Repeat the entire listing exactly. Omit all pictures.

****

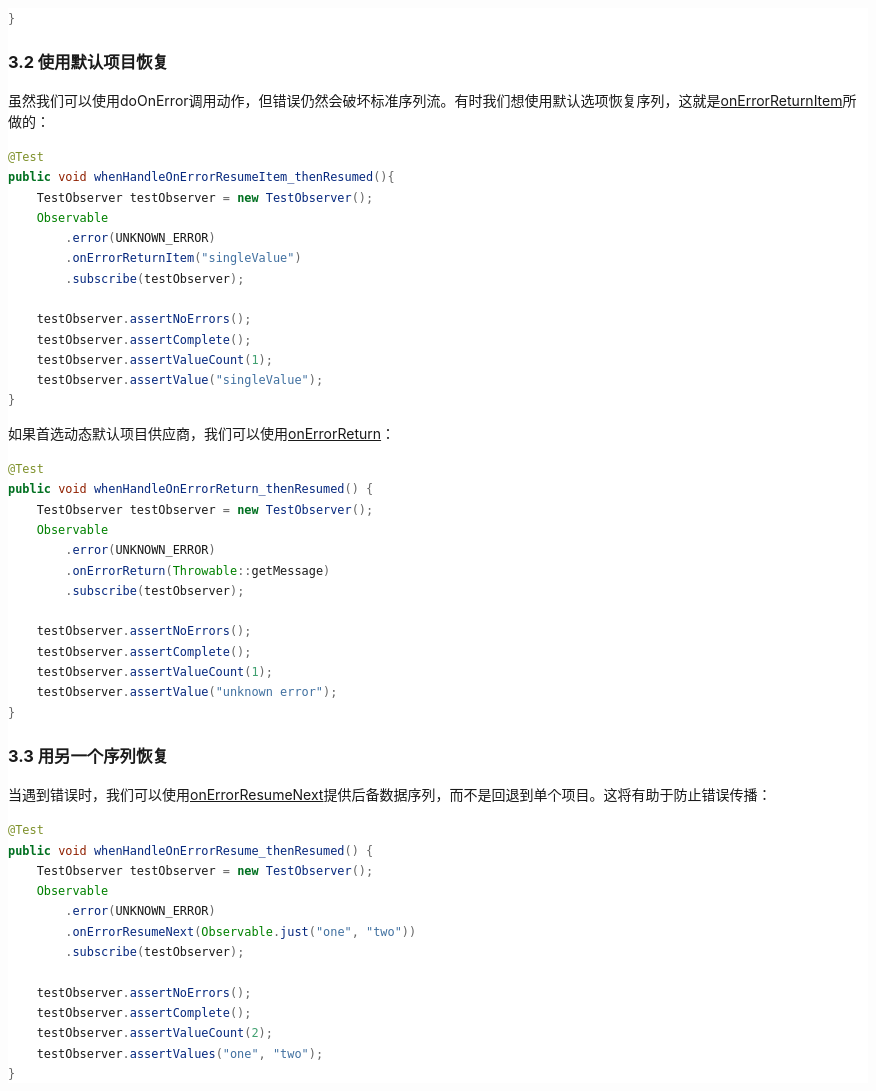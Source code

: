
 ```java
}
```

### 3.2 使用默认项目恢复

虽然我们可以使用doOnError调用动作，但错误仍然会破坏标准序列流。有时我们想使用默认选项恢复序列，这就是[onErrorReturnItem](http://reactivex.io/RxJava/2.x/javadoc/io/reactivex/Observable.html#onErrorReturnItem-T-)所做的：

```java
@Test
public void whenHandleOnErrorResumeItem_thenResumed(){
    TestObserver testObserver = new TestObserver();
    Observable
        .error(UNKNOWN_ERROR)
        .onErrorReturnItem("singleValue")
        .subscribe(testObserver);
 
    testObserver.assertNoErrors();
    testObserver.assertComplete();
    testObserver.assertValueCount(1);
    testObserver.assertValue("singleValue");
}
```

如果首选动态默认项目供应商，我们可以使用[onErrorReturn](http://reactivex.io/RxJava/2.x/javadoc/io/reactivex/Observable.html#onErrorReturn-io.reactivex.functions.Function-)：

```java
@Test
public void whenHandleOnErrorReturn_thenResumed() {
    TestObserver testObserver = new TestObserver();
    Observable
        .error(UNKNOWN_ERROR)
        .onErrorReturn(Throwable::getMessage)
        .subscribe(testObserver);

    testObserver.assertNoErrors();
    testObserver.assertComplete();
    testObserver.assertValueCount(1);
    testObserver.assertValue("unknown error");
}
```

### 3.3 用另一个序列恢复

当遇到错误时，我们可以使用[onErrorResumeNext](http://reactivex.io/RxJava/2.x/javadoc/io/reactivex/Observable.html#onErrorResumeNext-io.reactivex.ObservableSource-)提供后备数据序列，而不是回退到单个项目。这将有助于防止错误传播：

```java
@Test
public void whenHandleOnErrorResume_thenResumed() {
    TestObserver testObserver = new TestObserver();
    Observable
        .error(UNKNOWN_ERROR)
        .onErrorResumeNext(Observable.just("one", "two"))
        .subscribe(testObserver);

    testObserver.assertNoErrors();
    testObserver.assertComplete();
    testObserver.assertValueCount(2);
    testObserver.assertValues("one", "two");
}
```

****

EXERCISE RESULT
Source code

:
 ```java
}
```

### 3.2 使用默认项目恢复

虽然我们可以使用doOnError调用动作，但错误仍然会破坏标准序列流。有时我们想使用默认选项恢复序列，这就是[onErrorReturnItem](http://reactivex.io/RxJava/2.x/javadoc/io/reactivex/Observable.html#onErrorReturnItem-T-)所做的：

```java
@Test
public void whenHandleOnErrorResumeItem_thenResumed(){
    TestObserver testObserver = new TestObserver();
    Observable
        .error(UNKNOWN_ERROR)
        .onErrorReturnItem("singleValue")
        .subscribe(testObserver);
 
    testObserver.assertNoErrors();
    testObserver.assertComplete();
    testObserver.assertValueCount(1);
    testObserver.assertValue("singleValue");
}
```

如果首选动态默认项目供应商，我们可以使用[onErrorReturn](http://reactivex.io/RxJava/2.x/javadoc/io/reactivex/Observable.html#onErrorReturn-io.reactivex.functions.Function-)：

```java
@Test
public void whenHandleOnErrorReturn_thenResumed() {
    TestObserver testObserver = new TestObserver();
    Observable
        .error(UNKNOWN_ERROR)
        .onErrorReturn(Throwable::getMessage)
        .subscribe(testObserver);

    testObserver.assertNoErrors();
    testObserver.assertComplete();
    testObserver.assertValueCount(1);
    testObserver.assertValue("unknown error");
}
```

### 3.3 用另一个序列恢复

当遇到错误时，我们可以使用[onErrorResumeNext](http://reactivex.io/RxJava/2.x/javadoc/io/reactivex/Observable.html#onErrorResumeNext-io.reactivex.ObservableSource-)提供后备数据序列，而不是回退到单个项目。这将有助于防止错误传播：

```java
@Test
public void whenHandleOnErrorResume_thenResumed() {
    TestObserver testObserver = new TestObserver();
    Observable
        .error(UNKNOWN_ERROR)
        .onErrorResumeNext(Observable.just("one", "two"))
        .subscribe(testObserver);

    testObserver.assertNoErrors();
    testObserver.assertComplete();
    testObserver.assertValueCount(2);
    testObserver.assertValues("one", "two");
}
```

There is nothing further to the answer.